Bersama Inggris, Australia, dan India, sejak tahun 2017 Indonesia sudah berhasil mendapatkan pajak dari Google. Sejak tahun 2020, melalui Peraturan Menteri Keuangan (PMK) Nomor 48/PMK.03/2020, Indonesia sudah mengenakan penerapan Pajak Pertambahan Nilai Perdagangan Melalui Sistem Elektronik (PPN PMSE) sebesar 10 persen terhadap 74 perusahaan digital global, termasuk di dalamnya ada Google, Facebook, hingga Netflix.
"Setelah adanya keputusan OECD yang menyepakati pengenaan pajak minum sebesar 15 persen, Indonesia bisa lebih leluasa lagi mengejar berbagai jenis pajak."
"Tidak hanya terhadap 74 perusahaan digital global yang sudah tercatat di Direktorat Jenderal Pajak, melainkan bisa menyasar lebih banyak lagi perusahaan digital global lainnya yang telah beroperasi di Indonesia. Selain itu, kepemimpinan Indonesia dalam G-20 sangat dinantikan agar keputusan OECD tentang pajak minum 15 persen tersebut bisa dipatuhi oleh berbagai perusahaan digital global sehingga bisa terealisasi mulai tahun 2022 ini," jelas Bamsoet.

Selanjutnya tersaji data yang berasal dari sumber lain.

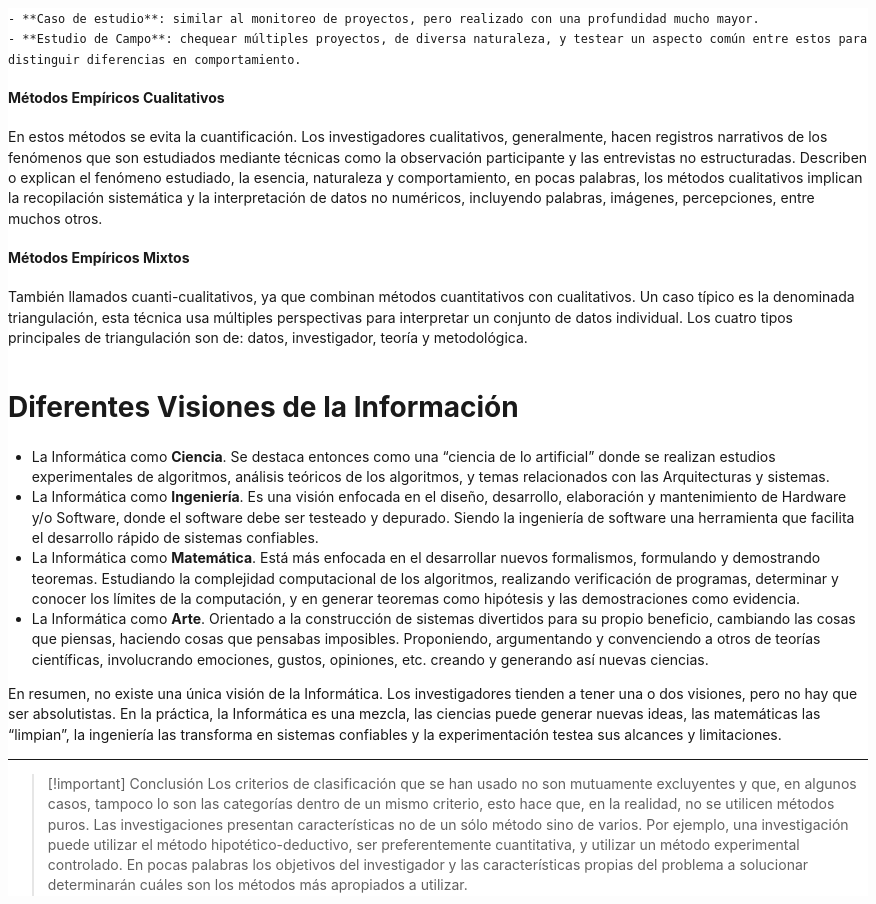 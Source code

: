 	- **Caso de estudio**: similar al monitoreo de proyectos, pero realizado con una profundidad mucho mayor.
	- **Estudio de Campo**: chequear múltiples proyectos, de diversa naturaleza, y testear un aspecto común entre estos para distinguir diferencias en comportamiento.

#### Métodos Empíricos Cualitativos

En estos métodos se evita la cuantificación. Los investigadores cualitativos, generalmente, hacen registros narrativos de los fenómenos que son estudiados mediante técnicas como la observación participante y las entrevistas no estructuradas. Describen o explican el fenómeno estudiado, la esencia, naturaleza y comportamiento, en pocas palabras, los métodos cualitativos implican la recopilación sistemática y la interpretación de datos no numéricos, incluyendo palabras, imágenes, percepciones, entre muchos otros.

#### Métodos Empíricos Mixtos

También llamados cuanti-cualitativos, ya que combinan métodos cuantitativos con cualitativos. Un caso típico es la denominada triangulación, esta técnica usa múltiples perspectivas para interpretar un conjunto de datos individual. Los cuatro tipos principales de triangulación son de: datos, investigador, teoría y metodológica.

# Diferentes Visiones de la Información

- La Informática como **Ciencia**. Se destaca entonces como una “ciencia de lo artificial” donde se realizan estudios experimentales de algoritmos, análisis teóricos de los algoritmos, y temas relacionados con las Arquitecturas y sistemas.
- La Informática como **Ingeniería**. Es una visión enfocada en el diseño, desarrollo, elaboración y mantenimiento de Hardware y/o Software, donde el software debe ser testeado y depurado. Siendo la ingeniería de software una herramienta que facilita el desarrollo rápido de sistemas confiables.
- La Informática como **Matemática**. Está más enfocada en el desarrollar nuevos formalismos, formulando y demostrando teoremas. Estudiando la complejidad computacional de los algoritmos, realizando verificación de programas, determinar y conocer los límites de la computación, y en generar teoremas como hipótesis y las demostraciones como evidencia.
- La Informática como **Arte**. Orientado a la construcción de sistemas divertidos para su propio beneficio, cambiando las cosas que piensas, haciendo cosas que pensabas imposibles. Proponiendo, argumentando y convenciendo a otros de teorías científicas, involucrando emociones, gustos, opiniones, etc. creando y generando así nuevas ciencias.

En resumen, no existe una única visión de la Informática. Los investigadores tienden a tener una o dos visiones, pero no hay que ser absolutistas. En la práctica, la Informática es una mezcla, las ciencias puede generar nuevas ideas, las matemáticas las “limpian”, la ingeniería las transforma en sistemas confiables y la experimentación testea sus alcances y limitaciones.

---

>[!important] Conclusión
>Los criterios de clasificación que se han usado no son mutuamente excluyentes y que, en algunos casos, tampoco lo son las categorías dentro de un mismo criterio, esto hace que, en la realidad, no se utilicen métodos puros. Las investigaciones presentan características no de un sólo método sino de varios. Por ejemplo, una investigación puede utilizar el método hipotético-deductivo, ser preferentemente cuantitativa, y utilizar un método experimental controlado. En pocas palabras los objetivos del investigador y las características propias del problema a solucionar determinarán cuáles son los métodos más apropiados a utilizar.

Kepala Badan Hubungan Penegakan Hukum, Keamanan dan Pertahanan KADIN Indonesia ini menerangkan, Direktorat Jenderal Pajak (DJP) mencatat penerimaan negara dari PPN PMSE yang disetorkan 74 perusahaan digital global telah mencapai Rp 3,9 triliun. Jumlah tersebut masih sangat bisa ditingkatkan, karena selain melalui PPN PMSE, masih banyak lagi potensi pajak yang bisa diambil.
"Sebagai gambaran, Direktorat Jenderal Pajak Jakarta pernah membuat kajian di tahun 2017 yang menaksir potensi berbagai jenis pajak yang bisa diambil dari Google saja bisa mencapai Rp 450 miliar per tahun. Studi Temasek pada 2019 melaporkan potensi pajak yang bisa didapatkan Indonesia dari berbagai perusahaan digital global bisa mencapai Rp 27 triliun per tahun," pungkas Bamsoet.